When voters see right through the grandstanding
Rather than focus on Gorsuch’s judicial qualifications and whether he would interpret and apply the law aptly, Democratic Senators on the Judiciary Committee have chosen to spend their allotted time prodding Gorsuch’s political beliefs.
There seems to be universal confusion in the Democratic camp about the role of the judiciary, and instead, Gorsuch has been questioned as though he would serve as an extension of the legislative branch.
Polling released by Rasmussen Wednesday indicates most voters (at least those who responded to the poll) believe staunch Democratic opposition to Gorsuch’s nomination is not because he’s unqualified, but because of political reasons.
Voters remain confident that Judge Neil Gorsuch will be approved for the Supreme Court and think he deserves it more than President Obama’s nominees did at this stage of the process. Opposition to Gorsuch is seen as driven more by politics than concerns about his judicial thinking.

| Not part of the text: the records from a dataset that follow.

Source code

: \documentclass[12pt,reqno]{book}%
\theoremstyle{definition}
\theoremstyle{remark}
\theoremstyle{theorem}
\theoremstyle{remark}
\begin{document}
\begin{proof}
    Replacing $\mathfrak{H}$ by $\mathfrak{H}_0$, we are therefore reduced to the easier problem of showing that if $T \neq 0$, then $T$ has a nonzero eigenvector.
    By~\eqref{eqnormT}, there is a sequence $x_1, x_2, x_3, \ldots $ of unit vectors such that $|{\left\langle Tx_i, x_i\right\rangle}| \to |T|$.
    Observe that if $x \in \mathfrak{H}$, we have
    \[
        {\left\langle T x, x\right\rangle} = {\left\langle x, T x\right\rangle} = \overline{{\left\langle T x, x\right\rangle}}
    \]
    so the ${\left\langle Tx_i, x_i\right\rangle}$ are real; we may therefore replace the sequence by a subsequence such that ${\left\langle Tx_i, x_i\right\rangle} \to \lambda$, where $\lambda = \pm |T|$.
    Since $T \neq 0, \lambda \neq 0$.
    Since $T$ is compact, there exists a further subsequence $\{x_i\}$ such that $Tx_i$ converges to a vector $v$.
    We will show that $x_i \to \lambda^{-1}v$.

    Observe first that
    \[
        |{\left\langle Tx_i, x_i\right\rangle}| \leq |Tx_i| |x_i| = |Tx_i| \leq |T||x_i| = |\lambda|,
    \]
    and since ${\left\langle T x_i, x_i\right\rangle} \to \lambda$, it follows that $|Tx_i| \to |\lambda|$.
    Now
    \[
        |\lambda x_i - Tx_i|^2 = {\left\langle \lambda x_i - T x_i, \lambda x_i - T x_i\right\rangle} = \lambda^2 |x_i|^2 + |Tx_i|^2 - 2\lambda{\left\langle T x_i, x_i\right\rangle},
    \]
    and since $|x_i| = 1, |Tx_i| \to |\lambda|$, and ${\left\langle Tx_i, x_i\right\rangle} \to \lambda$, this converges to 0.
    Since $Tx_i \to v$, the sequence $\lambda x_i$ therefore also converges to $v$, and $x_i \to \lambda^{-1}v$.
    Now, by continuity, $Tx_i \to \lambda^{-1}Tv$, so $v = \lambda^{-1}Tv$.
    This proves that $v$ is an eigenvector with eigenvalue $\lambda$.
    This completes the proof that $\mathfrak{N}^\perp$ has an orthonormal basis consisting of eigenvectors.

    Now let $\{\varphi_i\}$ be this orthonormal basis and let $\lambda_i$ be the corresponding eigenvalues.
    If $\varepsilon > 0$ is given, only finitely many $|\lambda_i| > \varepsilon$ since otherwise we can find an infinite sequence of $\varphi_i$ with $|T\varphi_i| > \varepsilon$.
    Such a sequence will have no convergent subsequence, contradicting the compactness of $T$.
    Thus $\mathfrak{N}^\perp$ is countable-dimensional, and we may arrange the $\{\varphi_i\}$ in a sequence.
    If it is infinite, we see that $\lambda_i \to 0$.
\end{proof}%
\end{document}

The latest Rasmussen Reports national telephone and online survey finds that 49% of Likely U.S. Voters believe opposition to President Trump’s first Supreme Court nominee is due mostly to partisan politics. Thirty-five percent (35%) disagree and say that opposition is based more on honest differences of opinion. Sixteen percent (16%) are undecided.
It probably hasn’t helped that scarcely a Democrat questioned Judge Gorsuch without mentioning how Republicans stonewalled confirmation of Obama Supreme Court nominee, Merrick Garland.
Despite respondent belief that opposition to Gorsuch is purely political, they’re also confident he’ll be confirmed and join the bench as the newest Associate Supreme Court Justice.